Josh Tobin is a researcher working at the intersection of machine learning and robotics. His research focuses on applying deep reinforcement learning, generative models, and synthetic data to problems in robotic perception and control. He did his PhD in Computer Science at UC Berkeley advised by Pieter Abbeel and was a research scientist at OpenAI for 3 years during his PhD.
Paper At A Glance:
Understanding the 3-dimensional structure of the world is a core challenge in computer vision and robotics. Neural rendering approaches learn an implicit 3D model by predicting what a camera would see from an arbitrary viewpoint. We extend existing neural rendering to more complex, higher dimensional scenes than previously possible. We propose Epipolar Cross Attention (ECA), an attention mechanism that leverages the geometry of the scene to perform efficient non-local operations, requiring only O(n) comparisons per spatial dimension instead of O(n2). We introduce three new simulated datasets inspired by real-world robotics and demonstrate that ECA significantly improves the quantitative and qualitative performance of Generative Query Networks (GQN).

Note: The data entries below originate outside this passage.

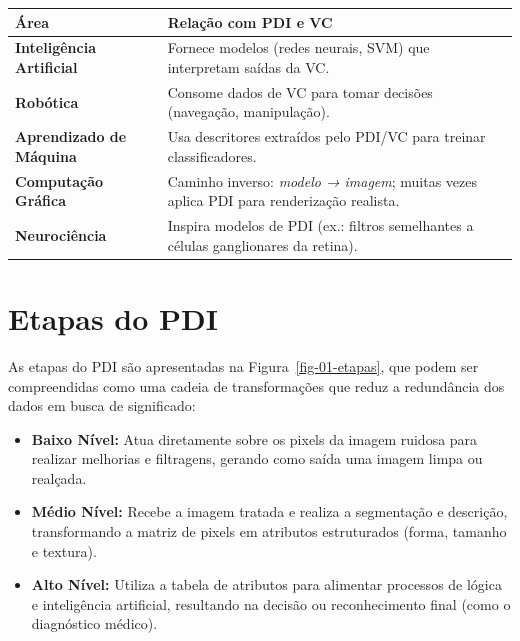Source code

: \documentclass[
  portuguese,
  letterpaper,
  openany,
  oneside,
  12pt,
  a4paper]{book}
\providecommand{\tightlist}{%
  \setlength{\itemsep}{0pt}\setlength{\parskip}{0pt}}
\begin{document}
\begin{longtable}[]{@{}
  >{\raggedright\arraybackslash}p{}
  >{\raggedright\arraybackslash}p{}@{}}
\toprule\noalign{}
\begin{minipage}[b]{\linewidth}\raggedright
Área
\end{minipage} & \begin{minipage}[b]{\linewidth}\raggedright
Relação com PDI e VC
\end{minipage} \\
\midrule\noalign{}
\endhead
\bottomrule\noalign{}
\endlastfoot
\textbf{Inteligência Artificial} & Fornece modelos (redes neurais, SVM)
que interpretam saídas da VC. \\
\textbf{Robótica} & Consome dados de VC para tomar decisões (navegação,
manipulação). \\
\textbf{Aprendizado de Máquina} & Usa descritores extraídos pelo PDI/VC
para treinar classificadores. \\
\textbf{Computação Gráfica} & Caminho inverso: \emph{modelo → imagem};
muitas vezes aplica PDI para renderização realista. \\
\textbf{Neurociência} & Inspira modelos de PDI (ex.: filtros semelhantes
a células ganglionares da retina). \\
\end{longtable}

\section{Etapas do PDI}\label{etapas-do-pdi}

As etapas do PDI são apresentadas na Figura~\ref{fig-01-etapas}, que
podem ser compreendidas como uma cadeia de transformações que reduz a
redundância dos dados em busca de significado:

\begin{itemize}
\tightlist
\item
  \textbf{Baixo Nível:} Atua diretamente sobre os pixels da imagem
  ruidosa para realizar melhorias e filtragens, gerando como saída uma
  imagem limpa ou realçada.
\item
  \textbf{Médio Nível:} Recebe a imagem tratada e realiza a segmentação
  e descrição, transformando a matriz de pixels em atributos
  estruturados (forma, tamanho e textura).
\item
  \textbf{Alto Nível:} Utiliza a tabela de atributos para alimentar
  processos de lógica e inteligência artificial, resultando na decisão
  ou reconhecimento final (como o diagnóstico médico).
\end{itemize}
\end{document}
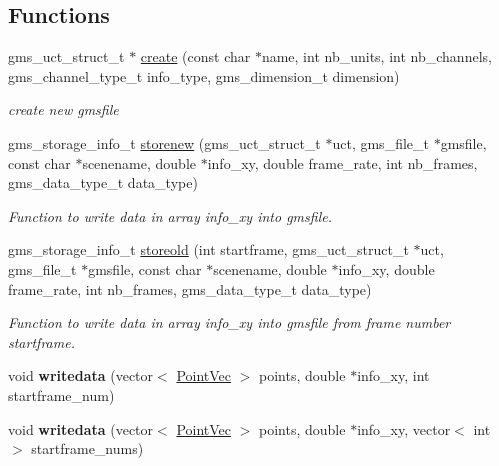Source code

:\subsection*{Functions}
\begin{DoxyCompactItemize}
\item 
gms\_\-uct\_\-struct\_\-t $\ast$ \hyperlink{namespaceGmswriter_acd8da6b7bf958abc172af5f4fc0d0f53}{create} (const char $\ast$name, int nb\_\-units, int nb\_\-channels, gms\_\-channel\_\-type\_\-t info\_\-type, gms\_\-dimension\_\-t dimension)
\begin{DoxyCompactList}\small\item\em create new gmsfile \end{DoxyCompactList}\item 
gms\_\-storage\_\-info\_\-t \hyperlink{namespaceGmswriter_a1115e4f56ea4bb83f7f3371184b54851}{storenew} (gms\_\-uct\_\-struct\_\-t $\ast$uct, gms\_\-file\_\-t $\ast$gmsfile, const char $\ast$scenename, double $\ast$info\_\-xy, double frame\_\-rate, int nb\_\-frames, gms\_\-data\_\-type\_\-t data\_\-type)
\begin{DoxyCompactList}\small\item\em Function to write data in array {\itshape info\_\-xy\/} into {\itshape gmsfile\/}. \end{DoxyCompactList}\item 
gms\_\-storage\_\-info\_\-t \hyperlink{namespaceGmswriter_a049a4fab3326776271491f92a4759141}{storeold} (int startframe, gms\_\-uct\_\-struct\_\-t $\ast$uct, gms\_\-file\_\-t $\ast$gmsfile, const char $\ast$scenename, double $\ast$info\_\-xy, double frame\_\-rate, int nb\_\-frames, gms\_\-data\_\-type\_\-t data\_\-type)
\begin{DoxyCompactList}\small\item\em Function to write data in array {\itshape info\_\-xy\/} into {\itshape gmsfile\/} from frame number {\itshape startframe\/}. \end{DoxyCompactList}\item 
\hypertarget{namespaceGmswriter_a09a159d437b4f57c05b8d1cbbdc89901}{
void {\bfseries writedata} (vector$<$ \hyperlink{namespaceGmswriter_ae29ac381dbacafec38fd0a06eff6e1ba}{PointVec} $>$ points, double $\ast$info\_\-xy, int startframe\_\-num)}
\label{namespaceGmswriter_a09a159d437b4f57c05b8d1cbbdc89901}

\item 
\hypertarget{namespaceGmswriter_adfc674e2401c4752813e827c7c8cd10f}{
void {\bfseries writedata} (vector$<$ \hyperlink{namespaceGmswriter_ae29ac381dbacafec38fd0a06eff6e1ba}{PointVec} $>$ points, double $\ast$info\_\-xy, vector$<$ int $>$ startframe\_\-nums)}
\label{namespaceGmswriter_adfc674e2401c4752813e827c7c8cd10f}


\end{DoxyCompactItemize}
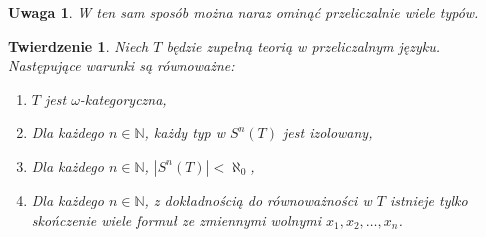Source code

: \documentclass{article}
\newcommand{\N}{\mathbb{N}}
\theoremstyle{plain}
\newtheorem{tw}[thm]{Twierdzenie}
\newtheorem{uw}[thm]{Uwaga}
\theoremstyle{definition}
\theoremstyle{remark}
\begin{document}
\begin{uw}
	 W ten sam sposób można naraz ominąć przeliczalnie wiele typów.
\end{uw}

\begin{tw}
	 Niech $T$ będzie zupełną teorią w przeliczalnym języku.
	 Następujące warunki są równoważne:
	 \begin{enumerate}
		 \item $T$ jest $\omega$-kategoryczna,
		 \item Dla każdego $n \in \N$, każdy typ w $S^n(T)$ jest
			 izolowany,
		 \item Dla każdego $n \in \N$, $|S^n(T)| < \aleph_0$,
		 \item Dla każdego $n \in \N$, z dokładnością do równoważności
			 w $T$ istnieje tylko skończenie wiele formuł ze
			 zmiennymi wolnymi $x_1, x_2, \ldots, x_n$.
	 \end{enumerate}
\end{tw}
\end{document}
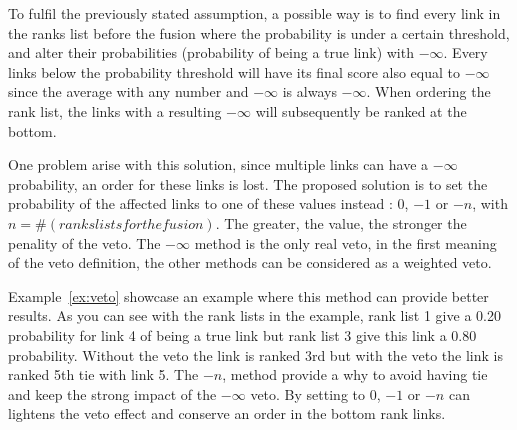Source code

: To fulfil the previously stated assumption, a possible way is to find every link in the ranks list before the fusion where the probability is under a certain threshold, and alter their probabilities (probability of being a true link) with $-\infty$.
Every links below the probability threshold will have its final score also equal to $-\infty$ since the average with any number and $-\infty$ is always $-\infty$.
When ordering the rank list, the links with a resulting $-\infty$ will subsequently be ranked at the bottom.

One problem arise with this solution, since multiple links can have a $-\infty$ probability, an order for these links is lost.
The proposed solution is to set the probability of the affected links to one of these values instead : $0$, $-1$ or $-n$, with $n = \#(ranks lists for the fusion)$.
The greater, the value, the stronger the penality of the veto.
The $-\infty$ method is the only real veto, in the first meaning of the veto definition, the other methods can be considered as a weighted veto.

Example~\ref{ex:veto} showcase an example where this method can provide better results.
As you can see with the rank lists in the example, rank list 1 give a 0.20 probability for link 4 of being a true link but rank list 3 give this link a 0.80 probability.
Without the veto the link is ranked 3rd but with the veto the link is ranked 5th tie with link 5.
The $-n$, method provide a why to avoid having tie and keep the strong impact of the $-\infty$ veto.
By setting to $0$, $-1$ or $-n$ can lightens the veto effect and conserve an order in the bottom rank links.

Presentation Slides: https://github.com/dicarlolab/neurips2019/blob/master/slides.pdf
/ Full Interview Transcripts /
Wenli: We’re at NeurIPS 2019 with Josh Tobin, He is a former researcher at UC Berkeley and OpenAI. Nice to meet you and thank you for joining us here.
Josh Tobin: Great to meet you as well. Thanks.

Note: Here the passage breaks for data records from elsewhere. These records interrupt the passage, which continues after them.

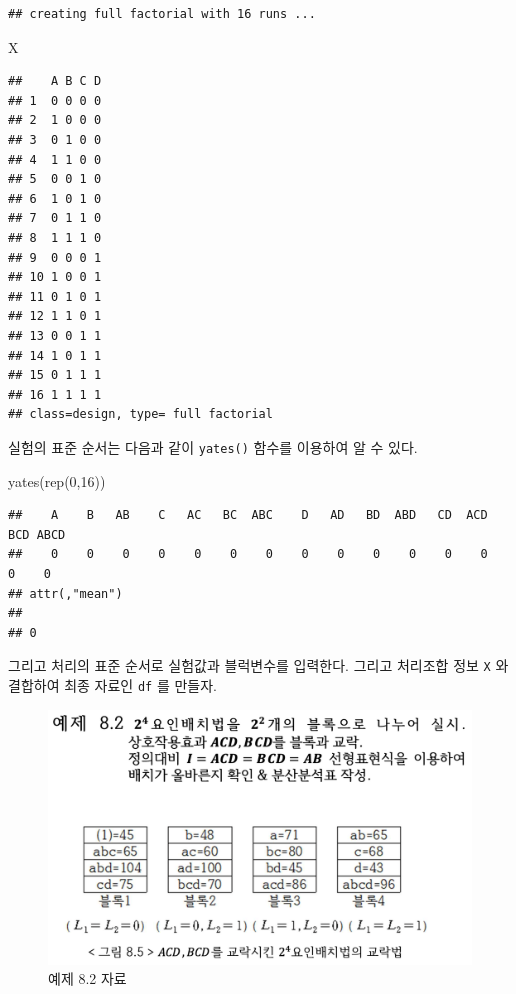 \documentclass[
]{book}
\newenvironment{Shaded}{\begin{snugshade}}{\end{snugshade}}
\newcommand{\DecValTok}[1]{\textcolor[rgb]{0.00,0.00,0.81}{#1}}
\newcommand{\FunctionTok}[1]{\textcolor[rgb]{0.00,0.00,0.00}{#1}}
\newcommand{\NormalTok}[1]{#1}
\begin{document}
\begin{verbatim}
## creating full factorial with 16 runs ...
\end{verbatim}

\begin{Shaded}
\begin{Highlighting}[]
\NormalTok{X}
\end{Highlighting}
\end{Shaded}

\begin{verbatim}
##    A B C D
## 1  0 0 0 0
## 2  1 0 0 0
## 3  0 1 0 0
## 4  1 1 0 0
## 5  0 0 1 0
## 6  1 0 1 0
## 7  0 1 1 0
## 8  1 1 1 0
## 9  0 0 0 1
## 10 1 0 0 1
## 11 0 1 0 1
## 12 1 1 0 1
## 13 0 0 1 1
## 14 1 0 1 1
## 15 0 1 1 1
## 16 1 1 1 1
## class=design, type= full factorial
\end{verbatim}

실험의 표준 순서는 다음과 같이 \texttt{yates()} 함수를 이용하여 알 수 있다.

\begin{Shaded}
\begin{Highlighting}[]
\FunctionTok{yates}\NormalTok{(}\FunctionTok{rep}\NormalTok{(}\DecValTok{0}\NormalTok{,}\DecValTok{16}\NormalTok{))}
\end{Highlighting}
\end{Shaded}

\begin{verbatim}
##    A    B   AB    C   AC   BC  ABC    D   AD   BD  ABD   CD  ACD  BCD ABCD 
##    0    0    0    0    0    0    0    0    0    0    0    0    0    0    0 
## attr(,"mean")
##   
## 0
\end{verbatim}

그리고 처리의 표준 순서로 실험값과 블럭변수를 입력한다. 그리고 처리조합 정보 \texttt{X} 와 결합하여 최종 자료인 \texttt{df} 를 만들자.

\begin{figure}

{\centering \includegraphics[width=0.8\linewidth]{images/ex82} 

}

\caption{예제 8.2 자료}\label{fig:unnamed-chunk-4}
\end{figure}
\end{document}
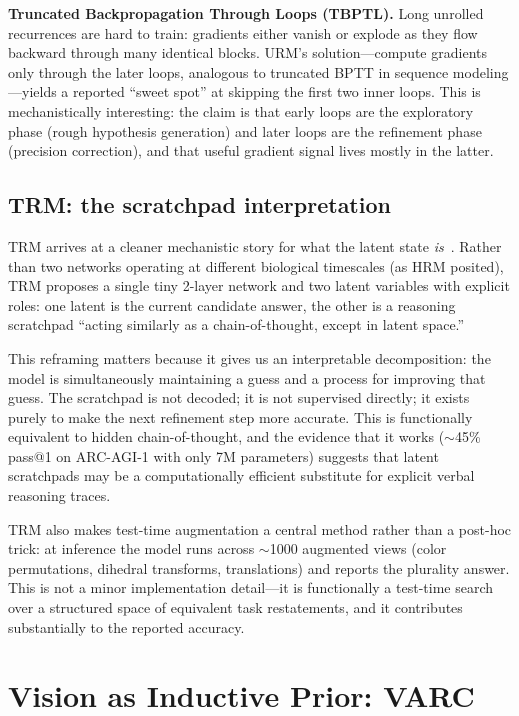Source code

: \documentclass[11pt, letterpaper]{article}
\begin{document}
\textbf{Truncated Backpropagation Through Loops (TBPTL).} Long unrolled
recurrences are hard to train: gradients either vanish or explode as they
flow backward through many identical blocks. URM's solution---compute
gradients only through the later loops, analogous to truncated BPTT in
sequence modeling---yields a reported ``sweet spot'' at skipping the first
two inner loops. This is mechanistically interesting: the claim is that
early loops are the exploratory phase (rough hypothesis generation) and
later loops are the refinement phase (precision correction), and that useful
gradient signal lives mostly in the latter.

\subsection{TRM: the scratchpad interpretation}

TRM arrives at a cleaner mechanistic story for what the latent state
\emph{is}~\cite{jolicoeur2025trm}. Rather than two networks operating at
different biological timescales (as HRM posited), TRM proposes a single tiny
2-layer network and two latent variables with explicit roles: one latent is
the current candidate answer, the other is a reasoning scratchpad ``acting
similarly as a chain-of-thought, except in latent space.''

This reframing matters because it gives us an interpretable decomposition:
the model is simultaneously maintaining a guess and a process for improving
that guess. The scratchpad is not decoded; it is not supervised directly;
it exists purely to make the next refinement step more accurate. This is
functionally equivalent to hidden chain-of-thought, and the evidence that
it works ($\sim$45\% pass@1 on ARC-AGI-1 with only 7M parameters) suggests
that latent scratchpads may be a computationally efficient substitute for
explicit verbal reasoning traces.

TRM also makes test-time augmentation a central method rather than a
post-hoc trick: at inference the model runs across $\sim$1000 augmented
views (color permutations, dihedral transforms, translations) and reports
the plurality answer. This is not a minor implementation detail---it is
functionally a test-time search over a structured space of equivalent
task restatements, and it contributes substantially to the reported accuracy.

\section{Vision as Inductive Prior: VARC}
\label{sec:varc}
\end{document}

Wenli: You're here because you have a paper that recently got accepted. Congratulations!
Josh Tobin: Thanks so much.
Wenli: The paper is about “Geometry-aware Neural Rendering”. Can you introduce what the paper is about?
Josh Tobin: The goal of the paper is, we want to help robots understand the scenes in the world that they're interacting with. Typically, the way you do that in robotics is, you have some state representation of the world. It’s things like, where are all the objects, what poses the robot in, where's the robot, etc. The challenges are that those types of representations of scenes are really difficult to scale to more and more complex scenes if you have a lot of objects and the objects themselves are really complex.
The topic of the paper is on doing implicit scene representations. What that means is, if you take some observations of a scene - imagine some camera images that render the scene from different viewpoints, then you want to train a model that can have some understanding internally of what's happening in the scene - the way we do that is using a formulation called “neural rendering”. The way that neural rendering works is, you train a neural network that takes as an input one or more viewpoints of the scene - the camera is looking at the scene from above, from the left and the right. And the goal of that model is, given some other arbitrary viewpoints, like over here where it's never seen the world before, to be able to accurately render what the world would look like from that viewpoint. If you can do that well, the intuition is that, internally the model has to have some representation that understands everything that's happening in the world.